Records drawn from a dataset:

⟨

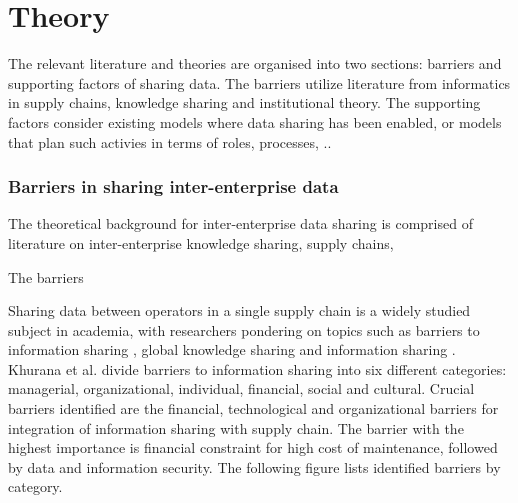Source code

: \chapter{Theory}
\label{chapter:theory}

The relevant literature and theories are organised into two sections: barriers and supporting factors of sharing data. The barriers utilize literature from informatics in supply chains, knowledge sharing and institutional theory. The supporting factors consider existing models where data sharing has been enabled, or models that plan such activies in terms of roles, processes, ..

\subsection{Barriers in sharing inter-enterprise data}

The theoretical background for inter-enterprise data sharing is comprised of literature on inter-enterprise knowledge sharing, supply chains,  

The barriers




Sharing data between operators in a single supply chain is a widely studied subject in academia, with researchers pondering on topics such as barriers to information sharing \cite{khurana2011barriers}, global knowledge sharing \cite{myers2008sharing} and information sharing \cite{lee2000information}. Khurana et al. divide barriers to information sharing into six different categories: managerial, organizational, individual, financial, social and cultural. Crucial barriers identified are the financial, technological and organizational barriers for integration of information sharing with supply chain. The barrier with the highest importance is financial constraint for high cost of maintenance, followed by data and information security. The following figure lists identified barriers by category.

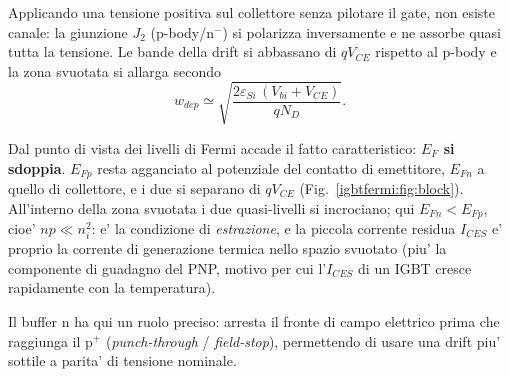 Applicando una tensione positiva sul collettore senza pilotare il gate, non
esiste canale: la giunzione $J_2$ (p-body/$\mathrm{n^{-}}$) si polarizza
inversamente e ne assorbe quasi tutta la tensione. Le bande della drift si
abbassano di $qV_{CE}$ rispetto al p-body e la zona svuotata si allarga
secondo
\begin{equation}
w_{dep} \simeq \sqrt{\frac{2\varepsilon_{Si}\,(V_{bi}+V_{CE})}{q N_D}} .
\end{equation}

Dal punto di vista dei livelli di Fermi accade il fatto caratteristico:
\textbf{$E_F$ si sdoppia}. $E_{Fp}$ resta agganciato al potenziale del contatto
di emettitore, $E_{Fn}$ a quello di collettore, e i due si separano di
$qV_{CE}$ (Fig.~\ref{igbtfermi:fig:block}). All'interno della zona svuotata i due
quasi-livelli si incrociano; qui $E_{Fn}<E_{Fp}$, cioe' $np \ll n_i^2$: e' la
condizione di \emph{estrazione}, e la piccola corrente residua
$I_{CES}$ e' proprio la corrente di generazione termica nello spazio svuotato
(piu' la componente di guadagno del PNP, motivo per cui l'$I_{CES}$ di un IGBT
cresce rapidamente con la temperatura).

Il buffer $\mathrm{n}$ ha qui un ruolo preciso: arresta il fronte di campo
elettrico prima che raggiunga il $\mathrm{p^{+}}$ (\emph{punch-through} /
\emph{field-stop}), permettendo di usare una drift piu' sottile a parita' di
tensione nominale.

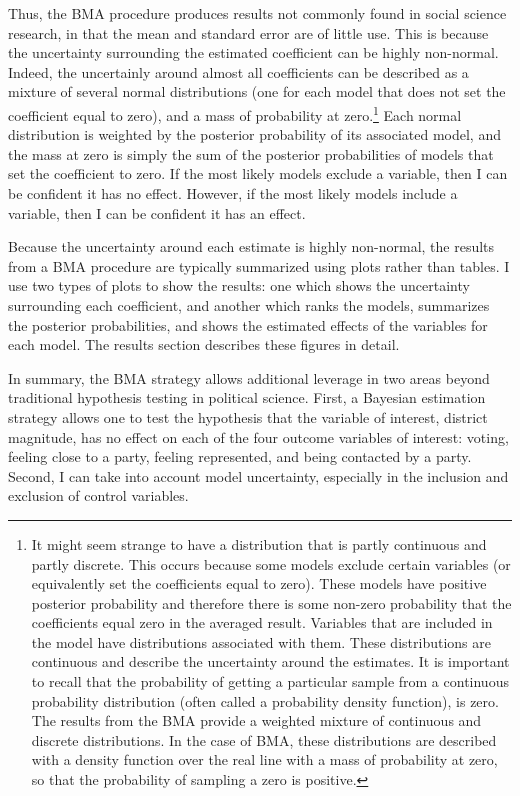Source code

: \documentclass[12pt]{article}
\begin{document}
Thus, the BMA procedure produces results not commonly found in social science research, in that the mean and standard error are of little use. This is because the uncertainty surrounding the estimated coefficient can be highly non-normal. Indeed, the uncertainly around almost all coefficients can be described as a mixture of several normal distributions (one for each model that does not set the coefficient equal to zero), and a mass of probability at zero.\footnote{It might seem strange to have a distribution that is partly continuous and partly discrete. This occurs because some models exclude certain variables (or equivalently set the coefficients equal to zero). These models have positive posterior probability and therefore there is some non-zero probability that the coefficients equal zero in the averaged result. Variables that are included in the model have distributions associated with them. These distributions are continuous and describe the uncertainty around the estimates. It is important to recall that the probability of getting a particular sample from a continuous probability distribution (often called a probability density function), is zero. The results from the BMA provide a weighted mixture of continuous and discrete distributions. In the case of BMA, these distributions are described with a density function over the real line with a mass of probability at zero, so that the probability of sampling a zero is positive.} Each normal distribution is weighted by the posterior probability of its associated model, and the mass at zero is simply the sum of the posterior probabilities of models that set the coefficient to zero. If the most likely models exclude a variable, then I can be confident it has no effect. However, if the most likely models include a variable, then I can be confident it has an effect.  

Because the uncertainty around each estimate is highly non-normal, the results from a BMA procedure are typically summarized using plots rather than tables. I use two types of plots to show the results: one which shows the uncertainty surrounding each coefficient, and another which ranks the models, summarizes the posterior probabilities, and shows the estimated effects of the variables for each model. The results section describes these figures in detail.

In summary, the BMA strategy allows additional leverage in two areas beyond traditional hypothesis testing in political science. First, a Bayesian estimation strategy allows one to test the hypothesis that the variable of interest, district magnitude, has no effect on each of the four outcome variables of interest: voting, feeling close to a party, feeling represented, and being contacted by a party. Second, I can take into account model uncertainty, especially in the inclusion and exclusion of control variables. 
\end{document}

⟩

* **THE TASK**
Scan the records for the word "literature" and copy every line where it is found.

* **EXERCISE SOLUTION**
The relevant literature and theories are organised into two sections: barriers and supporting factors of sharing data. The barriers utilize literature from informatics in supply chains, knowledge sharing and institutional theory. The supporting factors consider existing models where data sharing has been enabled, or models that plan such activies in terms of roles, processes, ..
The theoretical background for inter-enterprise data sharing is comprised of literature on inter-enterprise knowledge sharing, supply chains,  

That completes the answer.